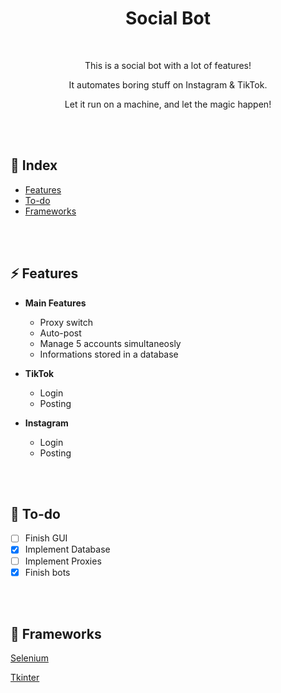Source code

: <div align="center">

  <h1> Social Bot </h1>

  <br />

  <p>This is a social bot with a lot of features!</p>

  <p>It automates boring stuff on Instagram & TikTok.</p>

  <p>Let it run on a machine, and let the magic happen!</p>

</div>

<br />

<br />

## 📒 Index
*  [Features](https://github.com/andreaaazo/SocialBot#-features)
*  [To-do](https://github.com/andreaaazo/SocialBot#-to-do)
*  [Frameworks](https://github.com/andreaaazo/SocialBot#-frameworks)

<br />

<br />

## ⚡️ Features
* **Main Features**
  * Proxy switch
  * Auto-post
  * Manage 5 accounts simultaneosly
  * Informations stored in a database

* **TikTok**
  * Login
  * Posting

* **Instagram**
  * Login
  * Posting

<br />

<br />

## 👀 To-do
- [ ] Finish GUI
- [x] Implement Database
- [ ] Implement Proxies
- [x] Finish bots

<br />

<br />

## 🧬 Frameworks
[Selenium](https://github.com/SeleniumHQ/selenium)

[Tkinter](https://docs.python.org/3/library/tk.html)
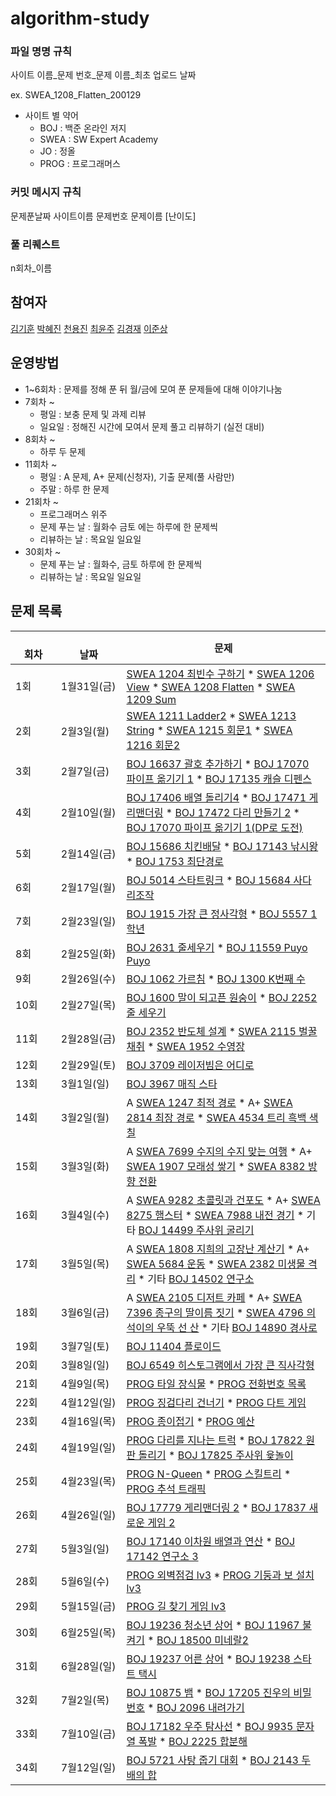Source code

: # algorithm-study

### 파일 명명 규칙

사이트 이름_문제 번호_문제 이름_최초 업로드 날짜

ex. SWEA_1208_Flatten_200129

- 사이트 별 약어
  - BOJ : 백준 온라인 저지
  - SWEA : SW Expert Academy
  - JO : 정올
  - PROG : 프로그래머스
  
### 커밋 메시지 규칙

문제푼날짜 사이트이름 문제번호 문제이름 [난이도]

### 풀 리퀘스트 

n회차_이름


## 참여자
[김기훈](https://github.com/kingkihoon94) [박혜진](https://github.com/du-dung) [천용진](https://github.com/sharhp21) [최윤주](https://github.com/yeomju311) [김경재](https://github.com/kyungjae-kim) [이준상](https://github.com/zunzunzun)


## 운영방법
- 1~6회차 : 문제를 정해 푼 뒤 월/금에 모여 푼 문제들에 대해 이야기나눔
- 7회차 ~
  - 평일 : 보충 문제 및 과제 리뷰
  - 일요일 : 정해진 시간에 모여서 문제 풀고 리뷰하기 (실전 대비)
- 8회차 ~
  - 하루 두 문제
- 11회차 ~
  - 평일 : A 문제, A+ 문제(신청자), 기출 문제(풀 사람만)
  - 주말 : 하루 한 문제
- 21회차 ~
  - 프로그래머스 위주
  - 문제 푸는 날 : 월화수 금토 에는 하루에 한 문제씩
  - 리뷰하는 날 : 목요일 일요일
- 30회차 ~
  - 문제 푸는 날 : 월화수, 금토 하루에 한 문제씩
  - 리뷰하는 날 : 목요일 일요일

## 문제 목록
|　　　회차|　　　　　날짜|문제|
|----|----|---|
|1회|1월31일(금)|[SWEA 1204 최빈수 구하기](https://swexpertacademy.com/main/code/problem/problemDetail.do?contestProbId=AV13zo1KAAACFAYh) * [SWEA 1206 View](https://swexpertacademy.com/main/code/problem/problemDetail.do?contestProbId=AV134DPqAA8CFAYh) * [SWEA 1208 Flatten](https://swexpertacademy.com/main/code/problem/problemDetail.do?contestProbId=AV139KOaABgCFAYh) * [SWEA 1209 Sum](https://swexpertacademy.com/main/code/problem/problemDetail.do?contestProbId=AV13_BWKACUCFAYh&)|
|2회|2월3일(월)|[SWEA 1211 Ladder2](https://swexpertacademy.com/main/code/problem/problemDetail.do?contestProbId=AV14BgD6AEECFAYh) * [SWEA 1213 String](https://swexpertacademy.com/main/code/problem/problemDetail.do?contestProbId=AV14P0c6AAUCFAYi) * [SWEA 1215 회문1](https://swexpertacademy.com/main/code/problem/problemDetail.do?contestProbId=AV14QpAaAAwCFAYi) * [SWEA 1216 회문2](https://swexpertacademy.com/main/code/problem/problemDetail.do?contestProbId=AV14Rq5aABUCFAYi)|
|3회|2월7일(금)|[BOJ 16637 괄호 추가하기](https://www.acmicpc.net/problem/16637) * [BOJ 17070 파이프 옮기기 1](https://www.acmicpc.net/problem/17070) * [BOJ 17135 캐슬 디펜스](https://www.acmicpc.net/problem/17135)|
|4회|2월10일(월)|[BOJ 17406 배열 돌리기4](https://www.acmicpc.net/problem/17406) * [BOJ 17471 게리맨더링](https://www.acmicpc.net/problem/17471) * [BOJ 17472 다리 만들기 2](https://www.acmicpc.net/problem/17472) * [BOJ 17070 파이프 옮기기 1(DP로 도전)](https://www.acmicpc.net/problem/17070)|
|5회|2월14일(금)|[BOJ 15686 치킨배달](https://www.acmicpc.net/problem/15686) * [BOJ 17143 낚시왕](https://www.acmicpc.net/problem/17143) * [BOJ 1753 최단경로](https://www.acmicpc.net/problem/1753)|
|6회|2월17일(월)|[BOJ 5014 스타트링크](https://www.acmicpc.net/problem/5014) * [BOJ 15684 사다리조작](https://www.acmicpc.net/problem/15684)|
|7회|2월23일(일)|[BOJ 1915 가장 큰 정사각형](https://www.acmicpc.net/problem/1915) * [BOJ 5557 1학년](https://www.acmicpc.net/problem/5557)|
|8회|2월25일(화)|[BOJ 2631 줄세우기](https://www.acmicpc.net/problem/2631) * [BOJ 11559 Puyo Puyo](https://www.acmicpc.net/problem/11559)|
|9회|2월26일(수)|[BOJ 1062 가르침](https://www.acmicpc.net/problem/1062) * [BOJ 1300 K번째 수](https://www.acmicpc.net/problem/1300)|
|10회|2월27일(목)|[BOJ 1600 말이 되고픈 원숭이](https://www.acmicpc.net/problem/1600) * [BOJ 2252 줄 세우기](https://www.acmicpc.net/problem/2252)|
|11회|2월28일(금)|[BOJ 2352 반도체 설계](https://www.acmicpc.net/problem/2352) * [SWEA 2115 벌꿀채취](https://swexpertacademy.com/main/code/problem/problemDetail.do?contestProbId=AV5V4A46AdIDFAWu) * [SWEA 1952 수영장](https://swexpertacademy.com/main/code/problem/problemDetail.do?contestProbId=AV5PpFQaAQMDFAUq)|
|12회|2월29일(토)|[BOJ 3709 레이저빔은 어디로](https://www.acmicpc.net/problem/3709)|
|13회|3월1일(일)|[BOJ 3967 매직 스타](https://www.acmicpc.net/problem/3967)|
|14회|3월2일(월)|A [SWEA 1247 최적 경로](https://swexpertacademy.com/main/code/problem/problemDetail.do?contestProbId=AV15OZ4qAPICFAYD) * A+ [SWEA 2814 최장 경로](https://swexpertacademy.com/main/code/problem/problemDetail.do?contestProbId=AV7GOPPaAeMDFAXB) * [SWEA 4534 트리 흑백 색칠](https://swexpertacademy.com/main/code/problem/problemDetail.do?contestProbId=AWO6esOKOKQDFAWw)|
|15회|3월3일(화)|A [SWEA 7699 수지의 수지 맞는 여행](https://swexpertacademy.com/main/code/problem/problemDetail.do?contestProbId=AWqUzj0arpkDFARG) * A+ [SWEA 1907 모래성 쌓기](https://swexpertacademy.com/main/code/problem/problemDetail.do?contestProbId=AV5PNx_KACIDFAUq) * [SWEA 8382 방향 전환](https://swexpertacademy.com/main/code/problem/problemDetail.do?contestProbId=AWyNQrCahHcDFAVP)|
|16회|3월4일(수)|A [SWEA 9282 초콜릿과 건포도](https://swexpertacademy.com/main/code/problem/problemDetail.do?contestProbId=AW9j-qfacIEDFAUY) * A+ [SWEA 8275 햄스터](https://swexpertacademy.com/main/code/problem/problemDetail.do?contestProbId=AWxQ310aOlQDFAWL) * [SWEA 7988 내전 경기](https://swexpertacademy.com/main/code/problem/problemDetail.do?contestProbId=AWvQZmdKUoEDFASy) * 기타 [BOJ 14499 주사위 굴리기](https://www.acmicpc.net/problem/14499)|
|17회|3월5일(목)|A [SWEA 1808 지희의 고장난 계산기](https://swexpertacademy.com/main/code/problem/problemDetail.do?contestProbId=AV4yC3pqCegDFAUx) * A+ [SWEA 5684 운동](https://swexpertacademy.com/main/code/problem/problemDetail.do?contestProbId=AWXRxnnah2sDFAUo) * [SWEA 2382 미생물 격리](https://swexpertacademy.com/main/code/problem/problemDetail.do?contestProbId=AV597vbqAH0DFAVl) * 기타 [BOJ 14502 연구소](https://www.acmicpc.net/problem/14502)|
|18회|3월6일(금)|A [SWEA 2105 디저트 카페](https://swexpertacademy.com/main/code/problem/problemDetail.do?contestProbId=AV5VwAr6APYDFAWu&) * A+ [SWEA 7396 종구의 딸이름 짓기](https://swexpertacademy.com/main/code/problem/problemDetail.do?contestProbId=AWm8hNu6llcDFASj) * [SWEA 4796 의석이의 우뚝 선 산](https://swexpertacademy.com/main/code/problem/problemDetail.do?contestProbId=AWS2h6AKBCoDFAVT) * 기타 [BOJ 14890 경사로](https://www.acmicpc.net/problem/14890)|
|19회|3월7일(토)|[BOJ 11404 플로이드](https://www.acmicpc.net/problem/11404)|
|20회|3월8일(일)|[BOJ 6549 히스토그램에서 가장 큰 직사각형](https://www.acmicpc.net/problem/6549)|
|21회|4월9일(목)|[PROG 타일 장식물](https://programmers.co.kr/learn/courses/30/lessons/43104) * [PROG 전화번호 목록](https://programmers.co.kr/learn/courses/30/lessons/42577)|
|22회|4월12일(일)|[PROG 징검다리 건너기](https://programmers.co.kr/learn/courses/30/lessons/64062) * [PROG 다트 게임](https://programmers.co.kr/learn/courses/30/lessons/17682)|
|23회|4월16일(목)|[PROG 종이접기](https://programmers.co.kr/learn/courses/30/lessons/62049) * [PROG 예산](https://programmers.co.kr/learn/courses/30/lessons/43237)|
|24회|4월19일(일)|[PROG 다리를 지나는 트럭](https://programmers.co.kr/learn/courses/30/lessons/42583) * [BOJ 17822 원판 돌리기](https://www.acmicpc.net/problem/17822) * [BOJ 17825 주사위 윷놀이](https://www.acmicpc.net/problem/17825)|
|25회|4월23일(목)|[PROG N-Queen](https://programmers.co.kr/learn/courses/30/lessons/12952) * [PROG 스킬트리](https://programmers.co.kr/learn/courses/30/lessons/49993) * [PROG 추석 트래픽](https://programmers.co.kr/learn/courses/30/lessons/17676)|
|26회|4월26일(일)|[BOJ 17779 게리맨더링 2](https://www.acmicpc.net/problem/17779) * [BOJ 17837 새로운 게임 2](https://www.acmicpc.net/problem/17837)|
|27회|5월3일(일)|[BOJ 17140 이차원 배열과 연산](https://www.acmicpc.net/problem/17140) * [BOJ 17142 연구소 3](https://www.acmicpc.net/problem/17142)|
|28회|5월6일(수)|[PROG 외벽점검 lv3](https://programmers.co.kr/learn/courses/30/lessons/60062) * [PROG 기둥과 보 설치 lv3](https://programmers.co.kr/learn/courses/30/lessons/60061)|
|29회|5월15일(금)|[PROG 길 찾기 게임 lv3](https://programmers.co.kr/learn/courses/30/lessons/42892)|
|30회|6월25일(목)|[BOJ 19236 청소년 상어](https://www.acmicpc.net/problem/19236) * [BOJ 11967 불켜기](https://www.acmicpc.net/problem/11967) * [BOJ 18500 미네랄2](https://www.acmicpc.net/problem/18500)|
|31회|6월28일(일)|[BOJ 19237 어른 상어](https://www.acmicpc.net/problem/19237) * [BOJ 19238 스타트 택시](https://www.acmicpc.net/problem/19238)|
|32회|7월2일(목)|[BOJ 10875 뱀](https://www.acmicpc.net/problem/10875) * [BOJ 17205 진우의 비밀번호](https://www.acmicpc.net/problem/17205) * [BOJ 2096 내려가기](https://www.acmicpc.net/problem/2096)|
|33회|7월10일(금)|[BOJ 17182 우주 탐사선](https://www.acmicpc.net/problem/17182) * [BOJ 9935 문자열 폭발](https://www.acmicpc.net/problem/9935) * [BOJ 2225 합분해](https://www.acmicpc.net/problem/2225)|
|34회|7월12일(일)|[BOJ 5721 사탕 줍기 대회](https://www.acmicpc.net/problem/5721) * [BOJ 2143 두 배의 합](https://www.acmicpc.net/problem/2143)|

--------------------------------

* **REQUIRED ACTION**: Using the data above, give again exactly the lines starting at the one holding "[Tkinter](https://docs.python.org/3/library/tk.html)" and ending at the one holding "- 평일 : 보충 문제 및 과제 리뷰", inclusive, and nothing more. Omit the pictures.

* **TASK RESULT**:
[Tkinter](https://docs.python.org/3/library/tk.html)
Source code

: # algorithm-study

### 파일 명명 규칙

사이트 이름_문제 번호_문제 이름_최초 업로드 날짜

ex. SWEA_1208_Flatten_200129

- 사이트 별 약어
  - BOJ : 백준 온라인 저지
  - SWEA : SW Expert Academy
  - JO : 정올
  - PROG : 프로그래머스
  
### 커밋 메시지 규칙

문제푼날짜 사이트이름 문제번호 문제이름 [난이도]

### 풀 리퀘스트 

n회차_이름


## 참여자
[김기훈](https://github.com/kingkihoon94) [박혜진](https://github.com/du-dung) [천용진](https://github.com/sharhp21) [최윤주](https://github.com/yeomju311) [김경재](https://github.com/kyungjae-kim) [이준상](https://github.com/zunzunzun)


## 운영방법
- 1~6회차 : 문제를 정해 푼 뒤 월/금에 모여 푼 문제들에 대해 이야기나눔
- 7회차 ~
  - 평일 : 보충 문제 및 과제 리뷰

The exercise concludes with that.